═══ DATA SHOWN ═══

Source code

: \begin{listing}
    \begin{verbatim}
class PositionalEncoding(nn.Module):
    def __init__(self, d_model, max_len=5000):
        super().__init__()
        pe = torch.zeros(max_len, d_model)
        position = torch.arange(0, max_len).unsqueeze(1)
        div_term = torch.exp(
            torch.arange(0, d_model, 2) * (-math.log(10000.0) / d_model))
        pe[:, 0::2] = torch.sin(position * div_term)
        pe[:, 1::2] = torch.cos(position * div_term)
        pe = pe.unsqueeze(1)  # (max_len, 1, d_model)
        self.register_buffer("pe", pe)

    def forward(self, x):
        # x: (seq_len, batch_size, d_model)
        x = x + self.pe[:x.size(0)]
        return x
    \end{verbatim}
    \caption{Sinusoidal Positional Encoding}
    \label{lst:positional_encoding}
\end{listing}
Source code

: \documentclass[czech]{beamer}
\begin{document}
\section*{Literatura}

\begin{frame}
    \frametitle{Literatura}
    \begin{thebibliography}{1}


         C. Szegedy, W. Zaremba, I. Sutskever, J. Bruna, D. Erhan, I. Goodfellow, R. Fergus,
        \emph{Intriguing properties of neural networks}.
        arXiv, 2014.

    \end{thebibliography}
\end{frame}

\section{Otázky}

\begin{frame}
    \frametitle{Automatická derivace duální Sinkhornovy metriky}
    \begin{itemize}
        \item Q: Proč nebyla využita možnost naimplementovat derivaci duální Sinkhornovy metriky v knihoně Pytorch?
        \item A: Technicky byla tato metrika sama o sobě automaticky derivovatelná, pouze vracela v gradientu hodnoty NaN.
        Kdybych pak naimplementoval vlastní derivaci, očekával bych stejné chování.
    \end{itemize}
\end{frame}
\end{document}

═══
═══ DATA SHOWN ═══

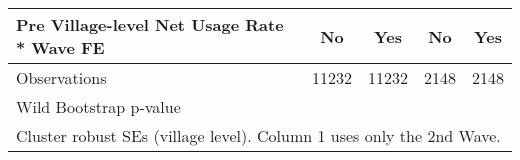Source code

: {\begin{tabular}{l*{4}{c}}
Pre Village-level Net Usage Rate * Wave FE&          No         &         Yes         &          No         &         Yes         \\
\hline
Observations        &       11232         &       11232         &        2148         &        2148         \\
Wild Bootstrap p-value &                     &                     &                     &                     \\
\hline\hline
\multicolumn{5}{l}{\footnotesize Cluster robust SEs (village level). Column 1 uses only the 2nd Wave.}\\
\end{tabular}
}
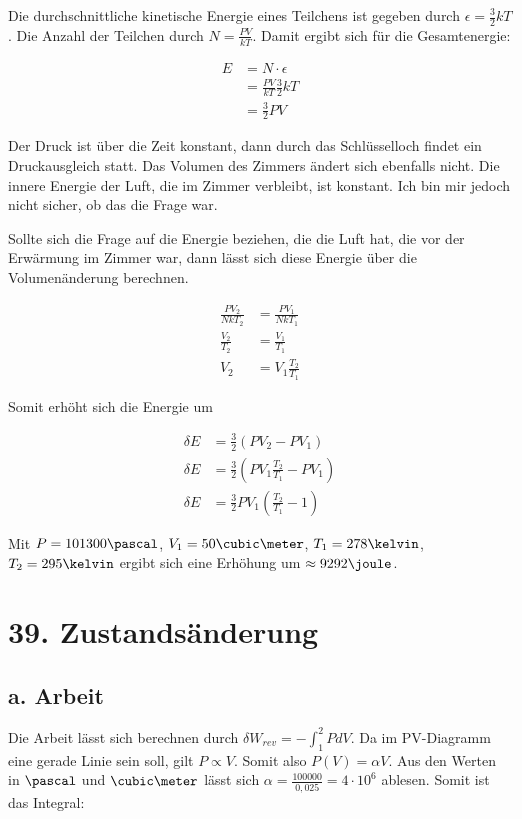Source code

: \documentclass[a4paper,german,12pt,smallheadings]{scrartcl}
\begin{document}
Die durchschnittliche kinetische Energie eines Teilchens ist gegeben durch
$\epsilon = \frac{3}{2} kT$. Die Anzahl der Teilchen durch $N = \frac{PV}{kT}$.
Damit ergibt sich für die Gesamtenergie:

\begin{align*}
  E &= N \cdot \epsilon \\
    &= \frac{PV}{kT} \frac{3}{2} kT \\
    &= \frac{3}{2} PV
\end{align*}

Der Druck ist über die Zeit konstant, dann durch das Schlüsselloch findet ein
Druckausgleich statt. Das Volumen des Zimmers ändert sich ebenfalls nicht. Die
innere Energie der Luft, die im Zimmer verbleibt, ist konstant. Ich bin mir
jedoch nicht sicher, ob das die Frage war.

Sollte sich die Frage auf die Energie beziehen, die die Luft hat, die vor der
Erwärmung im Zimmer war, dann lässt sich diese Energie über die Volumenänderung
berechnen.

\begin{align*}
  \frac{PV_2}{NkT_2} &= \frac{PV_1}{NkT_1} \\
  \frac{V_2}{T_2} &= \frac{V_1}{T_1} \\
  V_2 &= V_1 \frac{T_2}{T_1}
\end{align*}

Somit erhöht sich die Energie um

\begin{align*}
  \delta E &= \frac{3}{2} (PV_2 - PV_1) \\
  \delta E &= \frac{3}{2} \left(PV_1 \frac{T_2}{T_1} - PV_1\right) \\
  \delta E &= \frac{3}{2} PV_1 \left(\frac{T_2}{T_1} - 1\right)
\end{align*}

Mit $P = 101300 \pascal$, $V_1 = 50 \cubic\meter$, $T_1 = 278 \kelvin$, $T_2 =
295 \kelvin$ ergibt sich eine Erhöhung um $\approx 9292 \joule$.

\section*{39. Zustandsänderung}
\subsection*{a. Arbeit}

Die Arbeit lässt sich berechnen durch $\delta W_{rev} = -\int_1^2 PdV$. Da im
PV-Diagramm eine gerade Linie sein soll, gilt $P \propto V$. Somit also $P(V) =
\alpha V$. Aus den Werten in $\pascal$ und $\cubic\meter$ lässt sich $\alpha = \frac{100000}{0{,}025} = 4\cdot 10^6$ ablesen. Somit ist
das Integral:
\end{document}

═══
═══ DATA SHOWN ═══

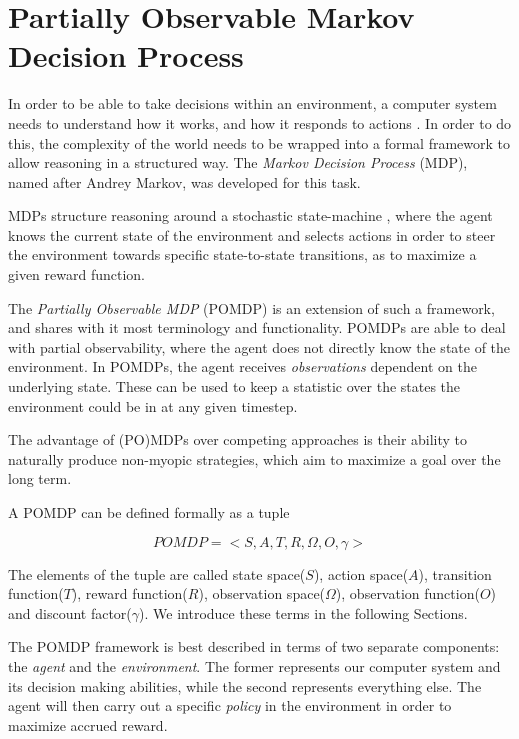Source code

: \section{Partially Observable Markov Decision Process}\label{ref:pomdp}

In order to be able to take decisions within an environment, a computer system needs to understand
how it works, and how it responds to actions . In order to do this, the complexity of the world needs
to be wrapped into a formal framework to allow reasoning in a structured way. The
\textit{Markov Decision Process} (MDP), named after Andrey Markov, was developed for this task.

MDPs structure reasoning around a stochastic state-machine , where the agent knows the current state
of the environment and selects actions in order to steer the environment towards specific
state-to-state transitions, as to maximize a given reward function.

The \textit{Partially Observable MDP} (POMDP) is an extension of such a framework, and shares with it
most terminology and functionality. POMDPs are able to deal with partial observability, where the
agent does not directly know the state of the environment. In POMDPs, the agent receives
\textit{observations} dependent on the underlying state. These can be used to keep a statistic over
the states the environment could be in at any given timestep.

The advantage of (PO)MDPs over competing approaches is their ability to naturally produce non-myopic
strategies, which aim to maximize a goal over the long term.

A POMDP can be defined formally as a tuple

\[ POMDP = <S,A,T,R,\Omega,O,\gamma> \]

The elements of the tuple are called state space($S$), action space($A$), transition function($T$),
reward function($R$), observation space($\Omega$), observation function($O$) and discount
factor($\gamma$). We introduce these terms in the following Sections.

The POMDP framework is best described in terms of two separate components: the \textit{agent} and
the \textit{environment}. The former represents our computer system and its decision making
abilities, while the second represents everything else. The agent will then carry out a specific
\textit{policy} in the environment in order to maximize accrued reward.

═══

### WHAT NEEDS TO BE DONE
Your reply must consist of one number, the count of lines in the entries that hold "frac".

### PROBLEM SOLUTION
10